FIG. 1 is a front elevational view of a device for making simulated photographic prints using the principles of xerography.
FIG. 2 is a schematic illustration of a device and materials for making a simulated photographic print using the principles of xerography.
FIG. 3 is a enlarged plan view of a simulated photographic print created according to the present invention.
FIG. 4 is a schematic illustration of an imaging apparatus suitable for use in carrying out the present invention.
While the present invention will hereinafter be described in connection with a preferred embodiment, it will be understood that it is not intended to limit the invention to that embodiment. On the contrary, it is intended to cover all alternatives, modifications and equivalents as may be included within the spirit and scope of the invention as defined by the appended claims.
For a general understanding of the features of the present invention, reference is made to the drawings. In the drawings, like references have been used throughout to designate identical elements.
FIG. 4 is a schematic elevational view of an illustrative electrophotographic copier which may be utilized in carrying out the present invention. It will become evident from the following discussion that the present invention is equally well suited for use in a wide variety of printing systems, and is not necessarily limited in its application to the particular system shown herein.

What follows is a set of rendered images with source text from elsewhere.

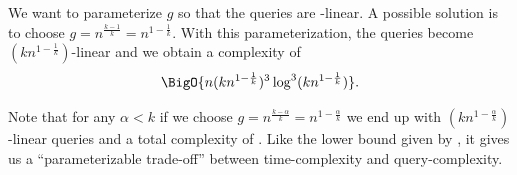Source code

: We want to parameterize \(g\) so that the queries are -linear. A
possible solution is to choose \(g = n^{\frac{k-1}{k}} = n^{1-\frac{1}{k}}\).
With this parameterization, the queries become \((kn^{1-\frac{1}{k}})\)-linear
and we obtain a complexity of
\begin{displaymath}
\BigO{n (kn^{1-\frac{1}{k}})^3 \log^3 (kn^{1-\frac{1}{k}}) }.
\end{displaymath}

Note that for any \(\alpha < k\) if we choose \(g = n^{\frac{k-\alpha}{k}} =
n^{1-\frac{\alpha}{k}}\) we end up with \((kn^{1-\frac{\alpha}{k}})\)-linear
queries and a total complexity of
.
Like the lower bound given by \citet*{ailon:2005}, it gives us a
``parameterizable trade-off''
between time-complexity and query-complexity.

Turning initially to FIG. 4, during operation of a printing system 9, a multi-color original document or photograph 38 is positioned on a raster input scanner (RIS), indicated generally by the reference numeral 10. The RIS contains document illumination lamps, optics, a mechanical scanning drive, and a charge coupled device (CCD array). The RIS captures the entire original document and converts it to a series of raster scan lines and measures a set of primary color densities, i.e. red, green and blue densities, at each point of the original document. This information is transmitted to an image processing system (IPS), indicated generally by the reference numeral 12. IPS 12 contains control electronics which prepare and manage the image data flow to a raster output scanner (ROS), indicated generally by the reference numeral 16. A user interface (UI), indicated generally by the reference numeral 14, is in communication with IPS 12. UI 14 enables an operator to control the various operator adjustable functions. The output signal from UI 14 is transmitted to IPS 12. Signals corresponding to the desired image are transmitted from IPS 12 to a ROS 16, which creates the output image. ROS 16 lays out the image in a series of horizontal scan lines with each line having a specified number of pixels per inch. ROS 16 includes a laser having a rotating polygon mirror block associated therewith. ROS 16 is utilized for exposing a uniformly charged photoconductive belt 20 of a marking engine, indicated generally by the reference numeral 18, to achieve a set of subtractive primary latent images. The latent images are developed with cyan, magenta, and yellow developer material, respectively. These developed images are transferred to a final substrate in superimposed registration with one another to form a multi-color image on the substrate. This multi-color image is then heat and pressure fused to the substrate thereby forming a multi-color toner image thereon.
The printing system 9 is capable of printing conventional right reading toner images on plain paper or mirror images on various other kinds of substrates as will be discussed hereinafter. Mirror or reverse reading images on final substrates are effected through programed use of the UI 14.
The features of the printing system hereinabove described are utilized in the commercially available 5775™ copier.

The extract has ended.